The similarity of this name to ‘Joseph Barsabas Justus’, who doubled for James in the improbable election to replace ‘the Twelfth Apostle’ in Acts 1:22, should also be recalled. He, in turn mysteriously transmogrifies into ‘Judas Barsabas’ in the story of the two messengers who carry James’ ‘letter’ with his instructions to overseas communities down to ‘Antioch’ in Acts 15:22. In Acts 4:36 this ‘Joses surnamed Barnabas’ is ‘a Levite of Cypriot origins’, while in Mark 2:14 the individual the other Gospels are calling ‘Matthew’ is called ‘Levi the son of Alphaeus’. But, as we have seen, these ‘Barnabas’/‘Barsabas’/‘Barabbas’ names often have to do with writing over and the elimination of the members of Jesus’ family from Scripture.

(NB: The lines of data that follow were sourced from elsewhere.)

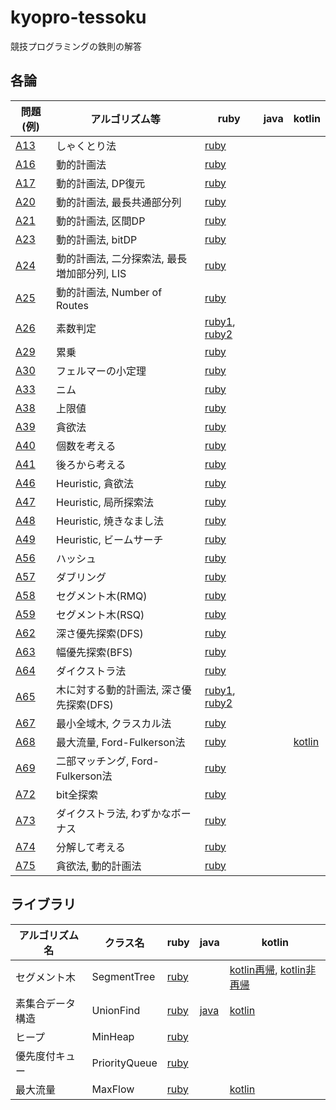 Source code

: # kyopro-tessoku
競技プログラミングの鉄則の解答

## 各論

| 問題(例) | アルゴリズム等 | ruby | java | kotlin |
| - | - | - | - | - |
| [A13](question/A13.txt) | しゃくとり法 | [ruby](ruby/A13.rb) | | |
| [A16](question/A16.txt) | 動的計画法 | [ruby](ruby/A16.rb) | | |
| [A17](question/A17.txt) | 動的計画法, DP復元 | [ruby](ruby/A17.rb) | | |
| [A20](question/A20.txt) | 動的計画法, 最長共通部分列 | [ruby](ruby/A20.rb) | | |
| [A21](question/A21.txt) | 動的計画法, 区間DP | [ruby](ruby/A21.rb) | | |
| [A23](question/A23.txt) | 動的計画法, bitDP | [ruby](ruby/A23.rb) | | |
| [A24](question/A24.txt) | 動的計画法, 二分探索法, 最長増加部分列, LIS | [ruby](ruby/A24.rb) | | |
| [A25](question/A25.txt) | 動的計画法, Number of Routes | [ruby](ruby/A25.rb) | | |
| [A26](question/A26-01.txt) | 素数判定 | [ruby1](ruby/A26-01.rb), [ruby2](ruby/A26-02.rb) | | |
| [A29](question/A29.txt) | 累乗 | [ruby](ruby/A29.rb) | | |
| [A30](question/A30.txt) | フェルマーの小定理 | [ruby](ruby/A30.rb) | | |
| [A33](question/A33.txt) | ニム | [ruby](ruby/A33.rb) | | |
| [A38](question/A38.txt) | 上限値 | [ruby](ruby/A38.rb) | | |
| [A39](question/A39.txt) | 貪欲法 | [ruby](ruby/A39.rb) | | |
| [A40](question/A40.txt) | 個数を考える | [ruby](ruby/A40.rb) | | |
| [A41](question/A41.txt) | 後ろから考える | [ruby](ruby/A41.rb) | | |
| [A46](question/A46.txt) | Heuristic, 貪欲法 | [ruby](ruby/A46.rb) | | |
| [A47](question/A47.txt) | Heuristic, 局所探索法 | [ruby](ruby/A47.rb) | | |
| [A48](question/A48.txt) | Heuristic, 焼きなまし法 | [ruby](ruby/A48.rb) | | |
| [A49](question/A49.txt) | Heuristic, ビームサーチ | [ruby](ruby/A49.rb) | | |
| [A56](question/A56.txt) | ハッシュ | [ruby](ruby/A56.rb) | | |
| [A57](question/A57.txt) | ダブリング | [ruby](ruby/A57.rb) | | |
| [A58](question/A58.txt) | セグメント木(RMQ) | [ruby](ruby/A58.rb) | | |
| [A59](question/A59.txt) | セグメント木(RSQ) | [ruby](ruby/A59.rb) | | |
| [A62](question/A62.txt) | 深さ優先探索(DFS) | [ruby](ruby/A62.rb) | | |
| [A63](question/A63.txt) | 幅優先探索(BFS) | [ruby](ruby/A63.rb) | | |
| [A64](question/A64.txt) | ダイクストラ法 | [ruby](ruby/A64.rb) | | |
| [A65](question/A65-1.txt) | 木に対する動的計画法, 深さ優先探索(DFS) | [ruby1](ruby/A65-01.rb), [ruby2](ruby/A65-02.rb) | | |
| [A67](question/A67.txt) | 最小全域木, クラスカル法 | [ruby](ruby/A67.rb) | | |
| [A68](question/A68.txt) | 最大流量, Ford-Fulkerson法 | [ruby](ruby/A68.rb) | | [kotlin](src/main/kotlin/ktln/A68.kt) |
| [A69](question/A69.txt) | 二部マッチング, Ford-Fulkerson法 | [ruby](ruby/A69.rb) | | |
| [A72](question/A72.txt) | bit全探索 | [ruby](ruby/A72.rb) | | |
| [A73](question/A73.txt) | ダイクストラ法, わずかなボーナス | [ruby](ruby/A73.rb) | | |
| [A74](question/A74.txt) | 分解して考える | [ruby](ruby/A74.rb) | | |
| [A75](question/A75.txt) | 貪欲法, 動的計画法 | [ruby](ruby/A75.rb) | | |

## ライブラリ

| アルゴリズム名 | クラス名 | ruby | java | kotlin |
| - | - | - | - | - |
| セグメント木 | SegmentTree | [ruby](ruby/lib/segment_tree.rb) | | [kotlin再帰](src/main/kotlin/ktln/lib/SegmentTreeR.kt), [kotlin非再帰](src/main/kotlin/ktln/lib/SegmentTreeW.kt) |
| 素集合データ構造 | UnionFind | [ruby](ruby/lib/union_find.rb) | [java](src/main/java/jv/lib/UnionFind.java) | [kotlin](src/main/kotlin/ktln/lib/UnionFind.kt) |
| ヒープ | MinHeap | [ruby](ruby/lib/min_heap.rb) | | |
| 優先度付キュー | PriorityQueue | [ruby](ruby/lib/priority_queue.rb) | | |
| 最大流量 | MaxFlow | [ruby](ruby/lib/max_flow.rb) | | [kotlin](src/main/kotlin/ktln/lib/MaxFlow.kt) |
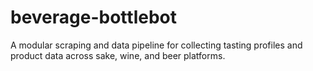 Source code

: # beverage-bottlebot
A modular scraping and data pipeline for collecting tasting profiles and product data across sake, wine, and beer platforms.

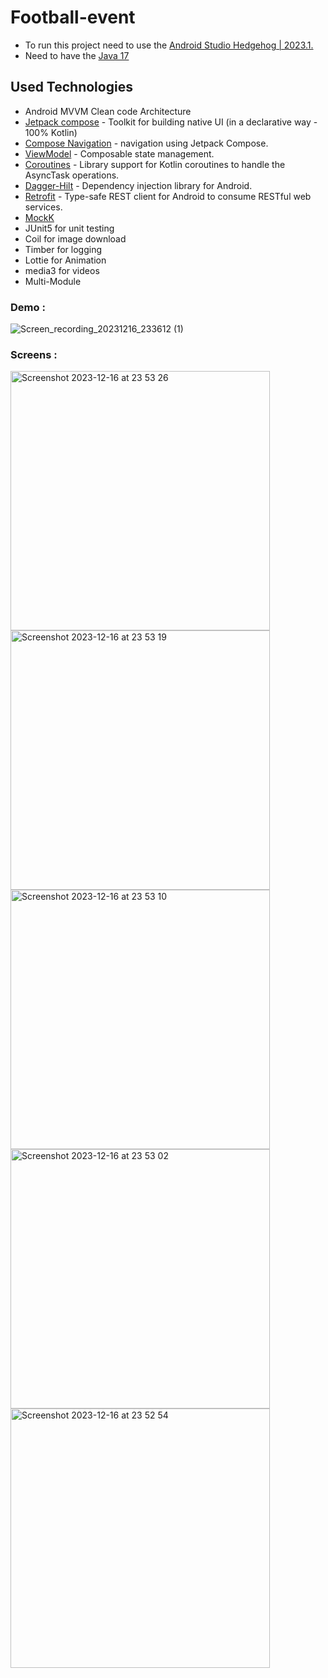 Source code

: # Football-event

- To run this project need to use the [Android Studio Hedgehog | 2023.1.](https://developer.android.com/studio)
- Need to have the [Java 17](https://www.oracle.com/java/technologies/javase/jdk17-archive-downloads.html)

## Used Technologies

- Android MVVM Clean code Architecture
- [Jetpack compose](https://developer.android.com/jetpack) - Toolkit for building native UI (in a declarative way - 100% Kotlin)
- [Compose Navigation](https://developer.android.com/jetpack/compose/navigation) - navigation using Jetpack Compose.
- [ViewModel](https://developer.android.com/topic/libraries/architecture/viewmodel) - Composable state management.
- [Coroutines](https://github.com/Kotlin/kotlinx.coroutines) - Library support for Kotlin coroutines to handle the AsyncTask operations.
- [Dagger-Hilt]([https://insert-koin.io/](https://developer.android.com/training/dependency-injection/hilt-android)) - Dependency injection library for Android. 
- [Retrofit](https://square.github.io/retrofit/) - Type-safe REST client for Android to consume RESTful web services.
- [MockK](https://mockk.io/)
- JUnit5 for unit testing
- Coil for image download
- Timber for logging
- Lottie for Animation
- media3 for videos
- Multi-Module 

### Demo : 
![Screen_recording_20231216_233612 (1)](https://github.com/thusya/football-event-android/assets/4386346/7200a662-0cd2-48c0-823b-eb6401daaf3c)

### Screens : 
<img width="415" alt="Screenshot 2023-12-16 at 23 53 26" src="https://github.com/thusya/football-event-android/assets/4386346/74556f1b-1cee-4a4e-96df-5a26ea70c782">
<img width="415" alt="Screenshot 2023-12-16 at 23 53 19" src="https://github.com/thusya/football-event-android/assets/4386346/e7ab47ff-ba11-4fd6-b9e1-9148022da167">
<img width="415" alt="Screenshot 2023-12-16 at 23 53 10" src="https://github.com/thusya/football-event-android/assets/4386346/f208ab05-df78-4bcc-addc-ba3a3a739a20">
<img width="415" alt="Screenshot 2023-12-16 at 23 53 02" src="https://github.com/thusya/football-event-android/assets/4386346/0d68b97b-a450-4e97-9f93-3e8ddb25fce8">
<img width="415" alt="Screenshot 2023-12-16 at 23 52 54" src="https://github.com/thusya/football-event-android/assets/4386346/6c7ea04f-fc86-4e50-8fad-fbd11972cc2e">


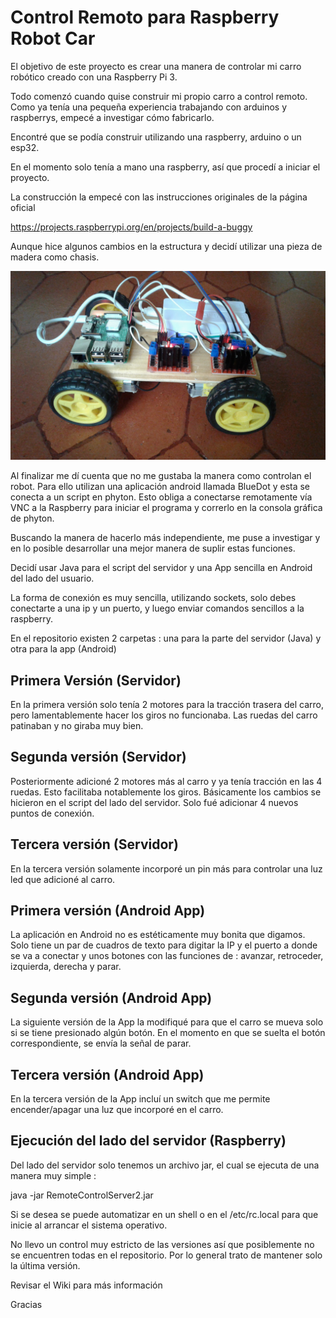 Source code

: # Control Remoto para Raspberry Robot Car 

El objetivo de este proyecto es crear una manera de controlar mi carro robótico creado con una Raspberry Pi 3.

Todo comenzó cuando quise construir mi propio carro a control remoto. Como ya tenía una pequeña experiencia trabajando con arduinos y raspberrys, empecé a investigar cómo fabricarlo. 

Encontré que se podía construir utilizando una raspberry, arduino o un esp32.

En el momento solo tenía a mano una raspberry, así que procedí a iniciar el proyecto.

La construcción la empecé con las instrucciones originales de la página oficial

https://projects.raspberrypi.org/en/projects/build-a-buggy

Aunque hice algunos cambios en la estructura y decidí utilizar una pieza de madera como chasis.


![Robot Car](screenshots/20190525_150453.jpg?raw=true "Última Versión")

Al finalizar me dí cuenta que no me gustaba la manera como controlan el robot. Para ello utilizan una aplicación android llamada BlueDot y esta se conecta a un script en phyton. Esto obliga a conectarse remotamente vía VNC a la Raspberry para iniciar el programa y correrlo en la consola gráfica de phyton.

Buscando la manera de hacerlo más independiente, me puse a investigar y en lo posible desarrollar una mejor manera de suplir estas funciones.

Decidí usar Java para el script del servidor y una App sencilla en Android del lado del usuario.

La forma de conexión es muy sencilla, utilizando sockets, solo debes conectarte a una ip y un puerto, y luego enviar comandos sencillos a la raspberry.

En el repositorio existen 2 carpetas : una para la parte del servidor (Java) y otra para la app (Android)

## Primera Versión (Servidor)

En la primera versión solo tenía 2 motores para la tracción trasera del carro, pero lamentablemente hacer los giros no funcionaba. Las ruedas del carro patinaban y no giraba muy bien.

## Segunda versión (Servidor)

Posteriormente adicioné 2 motores más al carro y ya tenía tracción en las 4 ruedas. Esto facilitaba notablemente los giros.  Básicamente los cambios se hicieron en el script del lado del servidor. Solo fué adicionar 4 nuevos puntos de conexión.

## Tercera versión (Servidor)

En la tercera versión solamente incorporé un pin más para controlar una luz led que adicioné al carro.

## Primera versión (Android App)

La aplicación en Android no es estéticamente muy bonita que digamos. Solo tiene un par de cuadros de texto para digitar la IP y el puerto a donde se va a conectar y unos botones con las funciones de : avanzar, retroceder, izquierda, derecha y parar.

## Segunda versión (Android App)

La siguiente versión de la App la modifiqué para que el carro se mueva solo si se tiene presionado algún botón. En el momento en que se suelta el botón correspondiente, se envía la señal de parar.

## Tercera versión (Android App)

En la tercera versión de la App incluí un switch que me permite encender/apagar una luz que incorporé en el carro.

## Ejecución del lado del servidor (Raspberry)

Del lado del servidor solo tenemos un archivo jar, el cual se ejecuta de una manera muy simple :

java -jar RemoteControlServer2.jar

Si se desea se puede automatizar en un shell o en el /etc/rc.local para que inicie al arrancar el sistema operativo.


No llevo un control muy estricto de las versiones así que posiblemente no se encuentren todas en el repositorio. Por lo general trato de mantener solo la última versión.

Revisar el Wiki para más información

Gracias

In Acts 21:16, before Paul goes up to Jerusalem to be mobbed by the Jewish crowd for allegedly bringing
Greeks
into the Temple (21:28), Paul has to do with another curious individual from Cyprus, this time named ‘Mnason’. He is called ‘an old Disciple’ (meaning aged) and, once more, we are probably dealing with obfuscation. The ‘Manaen’ we have already met, the ‘foster brother of Herod the Tetrarch’, was grouped alongside ‘those from Cyprus and Cyrene’, including ‘Lucius the Cyrenian’ (Paul’s putative travelling companion) as one of the five founding members of the ‘Antioch’ Community in Acts 11:20 and 13:1. These also include one ‘Simeon’, now mysteriously called ‘Niger’, a name we have previously, also, met under slightly different circumstance in Josephus above.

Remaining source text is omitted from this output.